Roasted Chicken & Shallots with Herbs de Provence
This picture is from a site called JLG designs (http://jlgdesigns.net/index.html). They have beautiful art for sale, including lots of great roosters and such. I particularly like this one and it is perfect for my post.First of all, the quest to stay out of big box stores is going very well. I'm really down to the few things on rare occasions - milk is one I seem to still be doing, for example. I really like to get milk at Fresh & Easy, but it is quite a drive from here, so in the interest of saving gas (unless I've already got the trip there planned) I am still buying that at Von's or Ralph's. Other than that I've been shopping Maxi Foods (Hispanic), 99 Ranch Market (Asian), and Trader Joe's for almost everything for several weeks now.

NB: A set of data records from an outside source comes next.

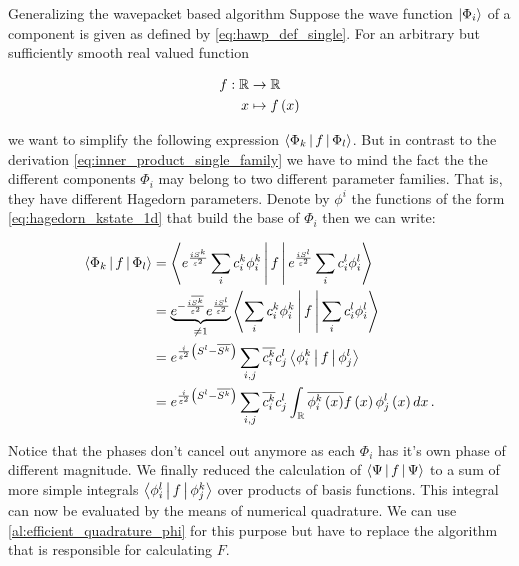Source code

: \begin{chapter}{Generalizing the wavepacket based algorithm}
Suppose the wave function $\Ket{\Phi_i}$ of a component is given as defined by
\eqref{eq:hawp_def_single}. For an arbitrary but sufficiently smooth real valued
function

\begin{align*}
  f : \mathbb{R} & \rightarrow \mathbb{R} \\
               x & \mapsto f \left( x \right)
\end{align*}

we want to simplify the following expression $\Braket{ \Phi_k | f | \Phi_l }$.
But in contrast to the derivation \eqref{eq:inner_product_single_family} we have
to mind the fact the the different components $\Phi_i$ may belong to two different
parameter families. That is, they have different Hagedorn parameters. Denote by
$\phi^i$ the functions of the form \eqref{eq:hagedorn_kstate_1d} that build the
base of $\Phi_i$ then we can write:

\begin{equation} \label{eq:inner_product_multi_families}
\begin{split}
  \Braket{ \Phi_k | f | \Phi_l } & = \Braket{e^{\frac{iS^k}{\varepsilon^2}} \sum_i c^k_i \phi^k_i |
                                     f | e^{\frac{iS^l}{\varepsilon^2}} \sum_i c^l_i \phi^l_i} \nonumber \\
                                 & = \underbrace{e^{-\frac{i\overline{S^k}}{\varepsilon^2}} e^{\frac{iS^l}{\varepsilon^2}}}_{\neq 1}
                                     \Braket{\sum_i c^k_i \phi^k_i | f | \sum_i c^l_i \phi^l_i} \nonumber \\
                                 & = e^{\frac{i}{\varepsilon^2}\left(S^l-\overline{S^k}\right)}
                                     \sum_{i,j} \overline{c^k_i} c^l_j \Braket{\phi^k_i | f | \phi^l_j} \nonumber \\
                                 & = e^{\frac{i}{\varepsilon^2}\left(S^l-\overline{S^k}\right)}
                                     \sum_{i,j} \overline{c^k_i} c^l_j \int_\mathbb{R} \overline{\phi^k_i\left( x \right)} f\left( x \right) \phi^l_j\left( x \right) dx \,.
\end{split}
\end{equation}

Notice that the phases don't cancel out anymore as each $\Phi_i$ has it's own phase
of different magnitude. We finally reduced the calculation of $\Braket{\Psi | f | \Psi}$ to
a sum of more simple integrals $\Braket{\phi^l_i | f | \phi^k_j}$ over products
of basis functions. This integral can now be evaluated by the means of numerical
quadrature. We can use \ref{al:efficient_quadrature_phi} for this purpose but have
to replace the algorithm that is responsible for calculating $F$.


\end{chapter}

Last week at 99 Ranch I got almost 20 lbs of shallots for forty-nine cents a pound, fresh baby bok choy for forty-nine cents a pound, chinese eggplant for thirty-nine cents a pound. At Maxi Foods I got tomatoes for twenty cents a pound and onions for - if you can believe it - ten cents a pound. The tomatoes at Ralph's and Von's are $1.50 a pound - at the height of harvest season - the nerve - and the onions are $1 a pound. Ridiculous!
Any way - I've decided to be like the missionaries who went to Hawaii - they put on their long underwear on the first of October. They did this because that was what they did on the first of October on the East Coast, from whence they came. They did not care that it was a beautiful and balmy 80 degrees in Hawaii in October. October 1 meant long underwear and that was that.

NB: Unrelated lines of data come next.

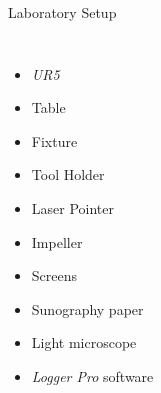 \begin{frame}{Laboratory Setup}
\begin{columns}
    \begin{itemize}
    \Fontvi
        \item \textit{UR5}
        \item Table
        \item Fixture
        \item Tool Holder
        \item Laser Pointer
        \item Impeller
        \item Screens
        \item Sunography paper
        \item Light microscope
        \item \textit{Logger Pro} software

    \end{itemize}
\end{columns}
\end{frame}

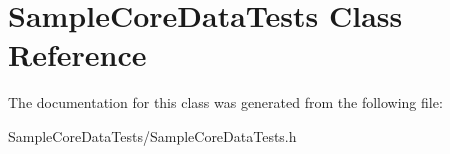 \hypertarget{interface_sample_core_data_tests}{\section{Sample\-Core\-Data\-Tests Class Reference}
\label{interface_sample_core_data_tests}
}


The documentation for this class was generated from the following file\-:\begin{DoxyCompactItemize}
\item 
Sample\-Core\-Data\-Tests/Sample\-Core\-Data\-Tests.\-h\end{DoxyCompactItemize}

And so it is for me. It is OCTOBER for crying out loud! My biological clock is demanding, no screaming, for Fall weather and Fall food. Therefore, I have decided to ignore the fact that it was 103 degrees here yesterday and cook what we are all craving. This means I have to be creative, because air conditioning costs the earth.
Which is why I made Roasted Chicken & shallots Herbs de Provence even though it was over 100 degrees. I used a free range from Trader Joe's - no money left for AC after that anyway, but the flavor is worth it and I don't feel bad about eating a chicken raised in a cage where it can't even turn around.
To pull off this feat I used the gas bbq outside. I put the chicken and about three pounds of shallots - trimmed and rinsed, but still in their peels, like you would roast garlic, in a disposable aluminum roasting pan. I tossed the shallots with olive oil, coated the chicken very lightly with same, sprinkled everything with sea salt and freshly ground pepper and gave the chicken a coating of herbs de provence - lovely stuff.
I just like to say the name, but the flavor is truly wonderful on a roasted bird. It is a mix thyme, marjoram, bay leaf and lavender and I am lucky enough to have a constant stream of friends and relatives who go to France, so every bit I've ever used has actually come from there. Alan just brought me a new jar last week which he actually went into a real French grocery store to buy, just like a French housewife. Well, sort of, you get the idea.
So I turned all four burners on the bbq to get the heat up really high and popped the chicken and shallots into the direct middle, turning off the two burners in the middle. This way the chicken roasted with high indirect heat (lid down the whole time) without burning on the bottom. I let it go for about an hour and a half, which is just right for a four-five pound chicken at 400 degrees.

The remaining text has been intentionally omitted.